**Plain-text document sources:**
-------
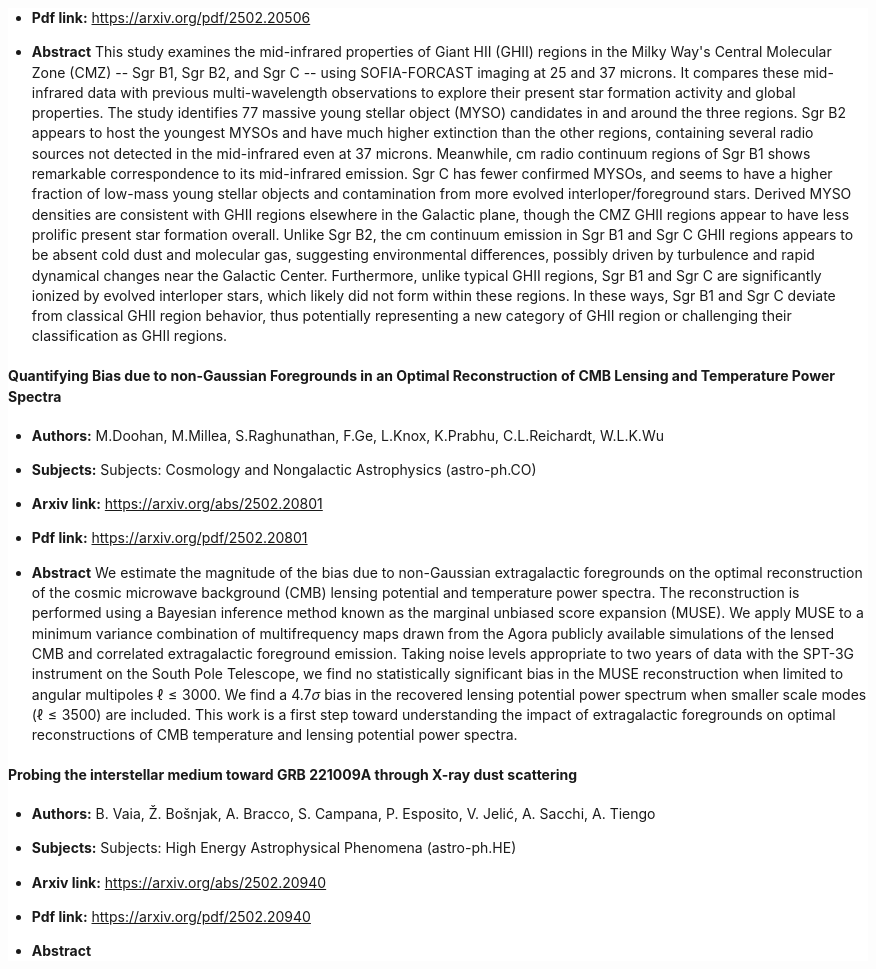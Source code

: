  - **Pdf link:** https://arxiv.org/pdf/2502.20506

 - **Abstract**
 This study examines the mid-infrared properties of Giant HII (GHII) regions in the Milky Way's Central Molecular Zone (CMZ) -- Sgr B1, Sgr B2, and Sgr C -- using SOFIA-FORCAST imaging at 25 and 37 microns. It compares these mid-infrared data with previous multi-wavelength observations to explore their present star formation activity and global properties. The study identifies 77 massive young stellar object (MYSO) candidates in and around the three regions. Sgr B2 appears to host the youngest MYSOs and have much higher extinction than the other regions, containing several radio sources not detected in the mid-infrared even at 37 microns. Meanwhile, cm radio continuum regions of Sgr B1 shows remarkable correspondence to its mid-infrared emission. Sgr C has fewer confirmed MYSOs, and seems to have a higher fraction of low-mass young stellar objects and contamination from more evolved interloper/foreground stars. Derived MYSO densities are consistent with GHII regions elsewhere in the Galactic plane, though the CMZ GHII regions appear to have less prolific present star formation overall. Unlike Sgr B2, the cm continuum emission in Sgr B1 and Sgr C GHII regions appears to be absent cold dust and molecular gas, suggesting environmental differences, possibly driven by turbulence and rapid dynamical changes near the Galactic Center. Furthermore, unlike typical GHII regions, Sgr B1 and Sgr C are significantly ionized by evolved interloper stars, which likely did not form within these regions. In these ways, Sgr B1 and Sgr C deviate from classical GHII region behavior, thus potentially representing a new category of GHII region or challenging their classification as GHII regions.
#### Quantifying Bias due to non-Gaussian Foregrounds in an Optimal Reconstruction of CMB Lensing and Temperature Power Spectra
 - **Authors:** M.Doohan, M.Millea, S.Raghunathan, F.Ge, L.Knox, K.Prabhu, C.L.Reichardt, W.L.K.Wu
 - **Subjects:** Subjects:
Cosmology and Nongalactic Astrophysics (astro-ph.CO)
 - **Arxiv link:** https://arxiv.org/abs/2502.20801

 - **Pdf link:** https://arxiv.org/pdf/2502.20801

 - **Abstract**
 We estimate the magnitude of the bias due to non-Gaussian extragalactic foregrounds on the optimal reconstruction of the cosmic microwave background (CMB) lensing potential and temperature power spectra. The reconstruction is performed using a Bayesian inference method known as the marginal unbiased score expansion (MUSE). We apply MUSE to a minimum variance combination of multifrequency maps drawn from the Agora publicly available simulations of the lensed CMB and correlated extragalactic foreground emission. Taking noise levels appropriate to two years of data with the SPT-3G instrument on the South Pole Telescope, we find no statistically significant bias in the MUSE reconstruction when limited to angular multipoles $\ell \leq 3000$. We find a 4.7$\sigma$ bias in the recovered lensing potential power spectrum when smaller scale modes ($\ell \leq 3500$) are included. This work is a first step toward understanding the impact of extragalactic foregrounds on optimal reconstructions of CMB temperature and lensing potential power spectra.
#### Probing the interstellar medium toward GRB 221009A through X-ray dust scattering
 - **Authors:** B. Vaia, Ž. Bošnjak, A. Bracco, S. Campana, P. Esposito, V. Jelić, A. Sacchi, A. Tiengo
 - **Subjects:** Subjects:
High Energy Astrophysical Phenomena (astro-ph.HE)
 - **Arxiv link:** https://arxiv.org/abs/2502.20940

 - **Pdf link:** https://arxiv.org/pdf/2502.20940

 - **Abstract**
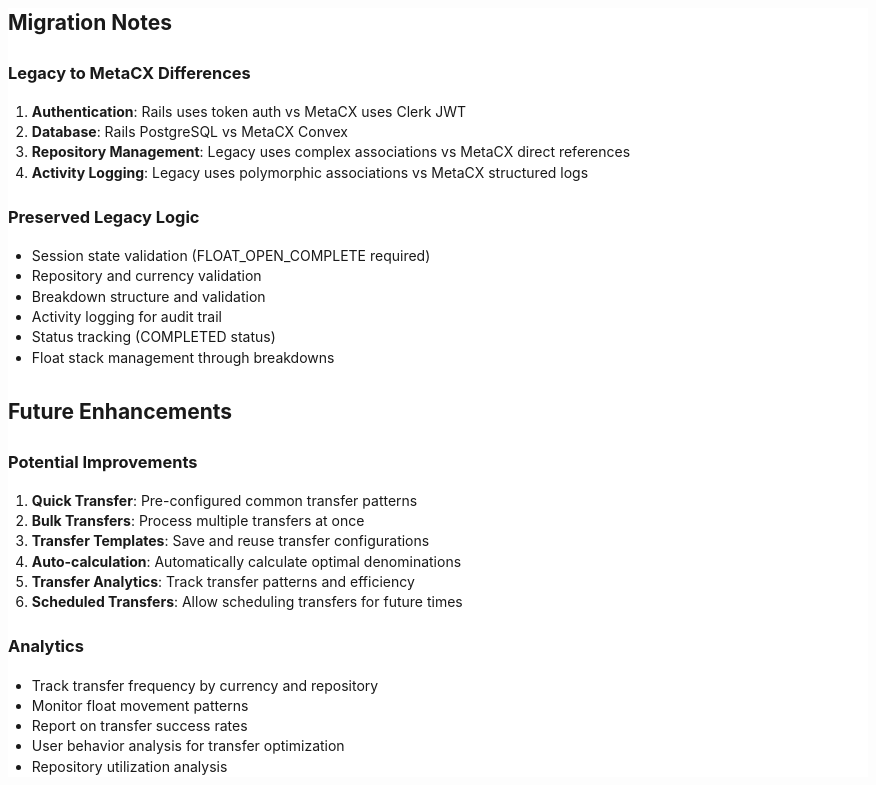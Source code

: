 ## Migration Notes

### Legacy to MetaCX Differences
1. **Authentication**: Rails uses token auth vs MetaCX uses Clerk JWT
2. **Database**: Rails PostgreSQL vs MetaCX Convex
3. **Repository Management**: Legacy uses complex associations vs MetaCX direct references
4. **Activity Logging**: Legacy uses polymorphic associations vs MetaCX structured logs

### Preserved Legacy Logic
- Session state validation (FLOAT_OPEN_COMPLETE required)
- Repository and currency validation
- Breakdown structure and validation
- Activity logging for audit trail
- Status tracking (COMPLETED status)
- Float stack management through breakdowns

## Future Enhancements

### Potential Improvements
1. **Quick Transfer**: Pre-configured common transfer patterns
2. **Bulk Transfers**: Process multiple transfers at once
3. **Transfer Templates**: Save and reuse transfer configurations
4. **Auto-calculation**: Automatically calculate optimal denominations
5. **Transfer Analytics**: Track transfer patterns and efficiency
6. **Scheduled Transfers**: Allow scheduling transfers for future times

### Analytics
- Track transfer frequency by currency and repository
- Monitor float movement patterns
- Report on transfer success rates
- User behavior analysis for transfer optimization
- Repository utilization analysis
-------
**Exercise brief:** The exercise is to copy out every line above that has the word "through" in it.

**Solution:**
#### Probing the interstellar medium toward GRB 221009A through X-ray dust scattering
- Float stack management through breakdowns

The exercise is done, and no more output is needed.